Steve: We have it fairly calculated; it’s about a two-year job cycle, which is the industry average for inside sales. That’s part of why I took the job as a manager: I like seeing people develop and move on. We ultimately want to see people move on to whatever that next step may be, whether that’s dealing with bigger, more strategic accounts within our program, or moving into a management position, or moving to a different piece of the Cisco organization. One thing I do when I’m interviewing candidates is I ask where they want to be in five years. If somebody says, “Working for you, sir,” that’s not the right person for this team. I want them to be hired today and already be thinking about what their next job is.
Naved: It was a little surprising in my interview to be told, if I was here for more than two years, there’s something wrong with me. But, in fact, that kind of transparency was awesome.
We know this team is growing fast. How does that affect the culture?
Danielle: I came from a high-growth startup and I saw many people leave about six months after they were hired. Andy has a very clear vision of how he’s going to prevent that from happening, in part by taking the time to hire the right candidates from the beginning.
Andy: If we know we need to hire fifty people this quarter, the temptation is to lower the bar on quality. We don’t do that. We don’t settle for top performers who might not have the highest ethics, or people who are good at selling themselves but may not be a great fit in our culture. We strive to hire passionate people who believe in and enjoy selling the WebEx solution, even if that means putting at risk hitting our hiring goals.
“If you want to make a lot of money, this is the place to do it.”
–Naved Pathan, WebEx Account Executive
Steve: Especially in Silicon Valley, when a startup doesn’t have the tenure Cisco does, I’ve seen some companies give exorbitantly large comp packages to lure in candidates. If a candidate is just looking at “What I’m going to make day one,” that is where I have to get my sales hat on and help prospective hires see their true earning potential here. Cisco pays very well, but you have to earn it. We set up accelerators in a fairly aggressive manner so that when you are overachieving, you’re actually making far more than the industry standard.
Naved: I can vouch for that. If you want to make a lot of money, this is the place to do it. My personal interview experience was exactly what Steve said, in regards to the comp plan. I told him I was hoping for more. He assured me that if I proved myself, he’d take care of me. And that’s exactly what he did. I trusted Steve as a manager, and it motivated me to make more money on the commission side.
How do you celebrate when people do well?
Jason: We have a five-foot gong. When you’ve earned your chance to hit that gong, it feels so good. We also do end-of-quarter gatherings in the office, and those foster the family environment Steve was talking about.
Steve: The gong was getting rung too often, so we raised the bar.
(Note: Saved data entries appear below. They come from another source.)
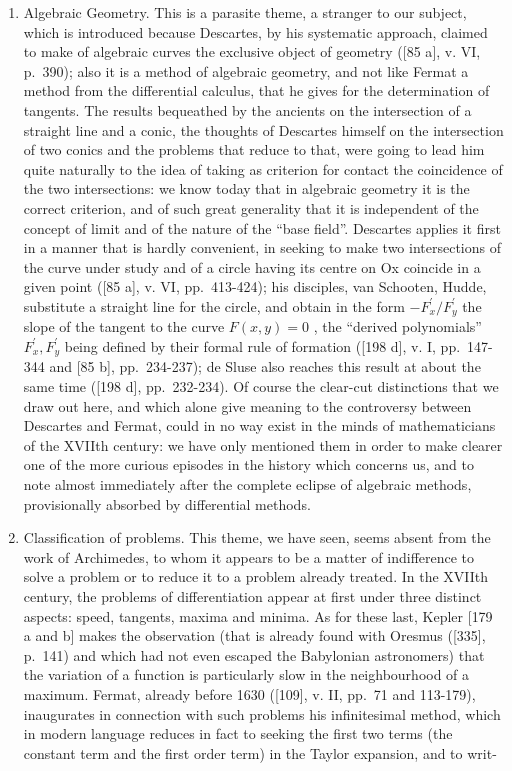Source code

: \begin{enumerate}
\def\labelenumi{\Alph{enumi})}
\setcounter{enumi}{2}
\item
  Algebraic Geometry. This is a parasite theme, a stranger to our subject, which is introduced because Descartes, by his systematic approach, claimed to make of algebraic curves the exclusive object of geometry ({[}85 a{]}, v. VI, p.~390); also it is a method of algebraic geometry, and not like Fermat a method from the differential calculus, that he gives for the determination of tangents. The results bequeathed by the ancients on the intersection of a straight line and a conic, the thoughts of Descartes himself on the intersection of two conics and the problems that reduce to that, were going to lead him quite naturally to the idea of taking as criterion for contact the coincidence of the two intersections: we know today that in algebraic geometry it is the correct criterion, and of such great generality that it is independent of the concept of limit and of the nature of the ``base field''. Descartes applies it first in a manner that is hardly convenient, in seeking to make two intersections of the curve under study and of a circle having its centre on Ox coincide in a given point ({[}85 a{]}, v. VI, pp.~413-424); his disciples, van Schooten, Hudde, substitute a straight line for the circle, and obtain in the form \(-F_{x}^{\prime}/F_{y}^{\prime}\) the slope of the tangent to the curve \(F(x,y)=0\) , the ``derived polynomials'' \(F_{x}^{\prime}, F_{y}^{\prime}\) being defined by their formal rule of formation ({[}198 d{]}, v. I, pp.~147-344 and {[}85 b{]}, pp.~234-237); de Sluse also reaches this result at about the same time ({[}198 d{]}, pp.~232-234). Of course the clear-cut distinctions that we draw out here, and which alone give meaning to the controversy between Descartes and Fermat, could in no way exist in the minds of mathematicians of the XVIIth century: we have only mentioned them in order to make clearer one of the more curious episodes in the history which concerns us, and to note almost immediately after the complete eclipse of algebraic methods, provisionally absorbed by differential methods.
\item
  Classification of problems. This theme, we have seen, seems absent from the work of Archimedes, to whom it appears to be a matter of indifference to solve a problem or to reduce it to a problem already treated. In the XVIIth century, the problems of differentiation appear at first under three distinct aspects: speed, tangents, maxima and minima. As for these last, Kepler {[}179 a and b{]} makes the observation (that is already found with Oresmus ({[}335{]}, p.~141) and which had not even escaped the Babylonian astronomers) that the variation of a function is particularly slow in the neighbourhood of a maximum. Fermat, already before 1630 ({[}109{]}, v. II, pp.~71 and 113-179), inaugurates in connection with such problems his infinitesimal method, which in modern language reduces in fact to seeking the first two terms (the constant term and the first order term) in the Taylor expansion, and to writ-
\end{enumerate}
Now, anytime you make a deal over $50,000 — which is fifteen or twenty times the average deal size — you get to hit the gong.
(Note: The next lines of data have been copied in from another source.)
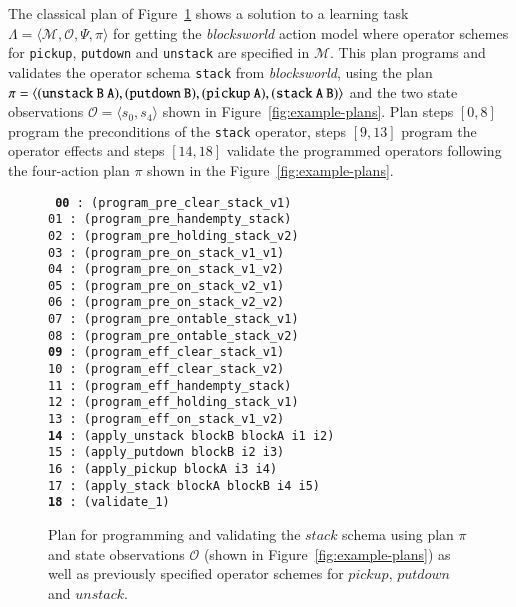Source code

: \documentclass[3p,times]{elsarticle}
\newcommand{\tup}[1]{{\langle #1 \rangle}}
\begin{document}
The classical plan of Figure~\ref{fig:plan-lplan} shows a solution to a learning task $\Lambda=\tup{\mathcal{M},\mathcal{O},\Psi,\pi}$ for getting the {\em blocksworld} action model where operator schemes for {\tt\small pickup}, {\tt\small putdown} and {\tt\small unstack} are specified in $\mathcal{M}$. This plan programs and validates the operator schema {\tt\small stack} from {\em blocksworld}, using the plan $\pi=\tup{\small\tt (unstack\ B\ A), (putdown\ B), (pickup\ A), (stack\ A\ B)}$ and the two state observations $\mathcal{O}=\tup{s_0,s_4}$ shown in Figure~\ref{fig:example-plans}. Plan steps $[0,8]$ program the preconditions of the {\tt\small stack} operator, steps $[9,13]$ program the operator effects and steps $[14,18]$ validate the programmed operators following the four-action plan $\pi$ shown in the Figure~\ref{fig:example-plans}.

\begin{figure}[hbt!]
{\footnotesize\tt
     {\bf 00} : (program\_pre\_clear\_stack\_v1)\\
     01 : (program\_pre\_handempty\_stack)\\
     02 : (program\_pre\_holding\_stack\_v2)\\
     03 : (program\_pre\_on\_stack\_v1\_v1)\\
     04 : (program\_pre\_on\_stack\_v1\_v2)\\
     05 : (program\_pre\_on\_stack\_v2\_v1)\\
     06 : (program\_pre\_on\_stack\_v2\_v2)\\
     07 : (program\_pre\_ontable\_stack\_v1)\\
     08 : (program\_pre\_ontable\_stack\_v2)\\
     {\bf 09} : (program\_eff\_clear\_stack\_v1)\\
    10 : (program\_eff\_clear\_stack\_v2)\\
    11 : (program\_eff\_handempty\_stack)\\
    12 : (program\_eff\_holding\_stack\_v1)\\
    13 : (program\_eff\_on\_stack\_v1\_v2)\\
    {\bf 14} : (apply\_unstack blockB blockA i1 i2)\\
    15 : (apply\_putdown blockB i2 i3)\\
    16 : (apply\_pickup blockA i3 i4)\\
    17 : (apply\_stack blockA blockB i4 i5)\\
    {\bf 18} : (validate\_1)
}
 \caption{\small Plan for programming and validating the $stack$ schema using plan $\pi$ and state observations $\mathcal{O}$ (shown in Figure~\ref{fig:example-plans}) as well as previously specified operator schemes for $pickup$, $putdown$ and $unstack$.}
\label{fig:plan-lplan}
\end{figure}
\end{document}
Steve, do you want say anything about what you try to embody as a manager on this team?
Steve: Some of the best managers I’ve had were when I worked at Apple. They modeled a culture of positive reinforcement, which pays dividends far more than outing someone in front of others. I also learned to make transparency a core principle and how feedback needs to be given early and often. I encourage my team to manage up to me, to give me feedback about what is and is not working. When I come into work, I make sure that I’m not overstepping my boundaries or abusing my manager title. I am never going to be successful if my team’s not successful. Every day, I’m out there trying to do whatever I can for them.
Jason: I just wanted to say, we all look at Steve as a great leader, and I sometimes wonder what goes on in his head. I was having a moment just now, listening to him, and I kinda wanted to tell him, “Man, you’re killing it.” Everything you said you wanted to do as far as positive reinforcement and communication skills, you’ve done a phenomenal job.